On Wynn, Morgan Stanley said that with its investor day on the United Arab Emirates in the rear-view, focus returns to fundamentals. “While Vegas has been choppy and Wynn typically has outsized exposure to baccarat, which has been weak, we still see their higher end positioning and reinvestment supporting fundamentals relative to the market.”
In Las Vegas, Kelley cited softness from Formula 1 and broader weakness in room-rate surveys for the fourth quarter “is well understood, but we think the third quarter could also be softer than expected.”

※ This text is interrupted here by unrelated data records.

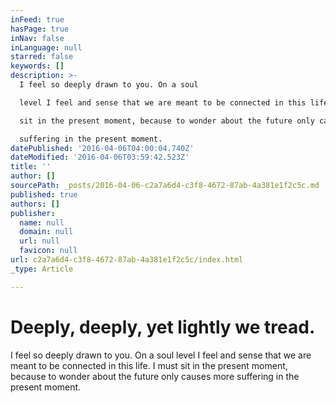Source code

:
 ```yaml
---
inFeed: true
hasPage: true
inNav: false
inLanguage: null
starred: false
keywords: []
description: >-
  I feel so deeply drawn to you. On a soul

  level I feel and sense that we are meant to be connected in this life. I must

  sit in the present moment, because to wonder about the future only causes more

  suffering in the present moment.
datePublished: '2016-04-06T04:00:04.740Z'
dateModified: '2016-04-06T03:59:42.523Z'
title: ''
author: []
sourcePath: _posts/2016-04-06-c2a7a6d4-c3f8-4672-87ab-4a381e1f2c5c.md
published: true
authors: []
publisher:
  name: null
  domain: null
  url: null
  favicon: null
url: c2a7a6d4-c3f8-4672-87ab-4a381e1f2c5c/index.html
_type: Article

---
```

# Deeply, deeply, yet lightly we tread.

I feel so deeply drawn to you. On a soul
level I feel and sense that we are meant to be connected in this life. I must
sit in the present moment, because to wonder about the future only causes more
suffering in the present moment.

Kelley said they are 2% below the consensus driven by MGM Resorts International where they are about 4% below consensus. For regionals, they are in line with the consensus and think areas of increased competition and the Southern markets are areas of softness.
“Our Vegas Locals estimates are slightly below the Street to reflect modestly slower gaming revenue data,” Kelley said. “We expect cautious company commentary around the fourth quarter on both the Strip and for locals’ casinos.”